After recently reading an article by Andrew Martin (Adventures in Stationery: A Journey Through Your Pencil Case review – the final word in pens and paperclips) describing stationery as a “promisingly ‘boring’ subject” it seemed that perhaps some of the sparkle has been lost over recent years in the purchase and use of stationery.
“Stationery is associated with dull-witted and retentiveness, being ancillary to more important tasks. Those school kids who neatly align pen, ruler and paper at the start of an exam are often doomed to fail”. Sorry, Mr Martin, I’m going to have to stop you there, those of us who did neatly organise ourselves prior to the swift rustle of turning papers, were very far from failing, and wasn’t it Benjamin Franklin who said that ‘by failing to prepare, you are preparing to fail’.
I counter that in the absence of stationery, our world and our lives would be “promisingly boring”. Stationery has shaped the way we live in more ways than can be re-counted here.

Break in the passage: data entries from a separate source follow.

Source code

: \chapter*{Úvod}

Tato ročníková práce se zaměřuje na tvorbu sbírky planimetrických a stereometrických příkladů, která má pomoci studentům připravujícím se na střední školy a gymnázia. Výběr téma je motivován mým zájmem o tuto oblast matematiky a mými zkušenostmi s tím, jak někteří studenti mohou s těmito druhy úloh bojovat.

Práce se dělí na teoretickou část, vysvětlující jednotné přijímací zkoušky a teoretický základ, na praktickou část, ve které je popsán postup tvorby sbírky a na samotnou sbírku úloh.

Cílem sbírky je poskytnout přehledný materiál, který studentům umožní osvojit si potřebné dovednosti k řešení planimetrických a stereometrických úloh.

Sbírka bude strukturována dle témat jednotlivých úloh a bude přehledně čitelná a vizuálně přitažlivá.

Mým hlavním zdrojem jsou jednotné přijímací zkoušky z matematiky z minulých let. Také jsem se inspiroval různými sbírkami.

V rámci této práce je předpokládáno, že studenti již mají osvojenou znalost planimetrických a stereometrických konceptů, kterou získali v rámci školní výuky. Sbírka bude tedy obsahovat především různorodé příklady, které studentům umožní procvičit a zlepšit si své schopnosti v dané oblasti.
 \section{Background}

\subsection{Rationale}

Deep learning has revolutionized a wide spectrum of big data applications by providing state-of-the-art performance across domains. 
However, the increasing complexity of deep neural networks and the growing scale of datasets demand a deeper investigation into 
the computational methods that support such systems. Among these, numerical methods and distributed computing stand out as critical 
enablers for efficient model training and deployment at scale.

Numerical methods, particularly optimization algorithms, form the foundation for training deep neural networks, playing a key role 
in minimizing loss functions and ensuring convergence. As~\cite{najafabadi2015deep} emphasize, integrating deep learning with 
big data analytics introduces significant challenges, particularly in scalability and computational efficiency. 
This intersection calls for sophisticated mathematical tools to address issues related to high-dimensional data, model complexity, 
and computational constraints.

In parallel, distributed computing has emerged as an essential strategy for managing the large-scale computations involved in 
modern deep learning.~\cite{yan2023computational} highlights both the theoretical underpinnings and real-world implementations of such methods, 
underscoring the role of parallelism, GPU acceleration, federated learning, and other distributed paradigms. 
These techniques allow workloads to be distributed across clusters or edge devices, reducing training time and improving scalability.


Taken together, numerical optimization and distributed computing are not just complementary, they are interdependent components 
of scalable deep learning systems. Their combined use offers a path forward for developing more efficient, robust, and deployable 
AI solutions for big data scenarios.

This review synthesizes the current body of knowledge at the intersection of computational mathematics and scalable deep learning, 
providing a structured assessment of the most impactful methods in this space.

From the moment that man first put quill to paper, such brilliantness has abounded in every facet of our lives from astrology through to anatomy, that there is little surrounding us, that hasn’t been drafted, drawn, imagined, dreamed or created without the input of stationery.
The article that has prompted such censure or such interest (hopefully) in stationery, has been written on the release of James Ward’s book – Adventures in Stationery. It has been described as “potted histories of stationery products”, ranging from tales of how the Stabilo Boss highlighter came to take its shape through to where the name foolscap comes from.
I mean, who knew that post-it notes were created by accident!? And yet, now they are probably the most ordinary item to be found on the desktop.
The list goes on, according to Ward’s book; Blu-Tack was white before it became the trademark blue, ironically now it is white again…but regardless of the fascinating story behind most of the items currently sat in pen pots and drawers around us at work, the fact of the matter is that stationery is most definitely not boring.
Stationery are the tools that we use to forge creation, maybe forgotten about or seemingly commonplace, they should be praised for what they allow us to achieve.
So go forth, grab your pen, mechanical pencil or be it a quill and continue re-igniting the sparkle in stationery.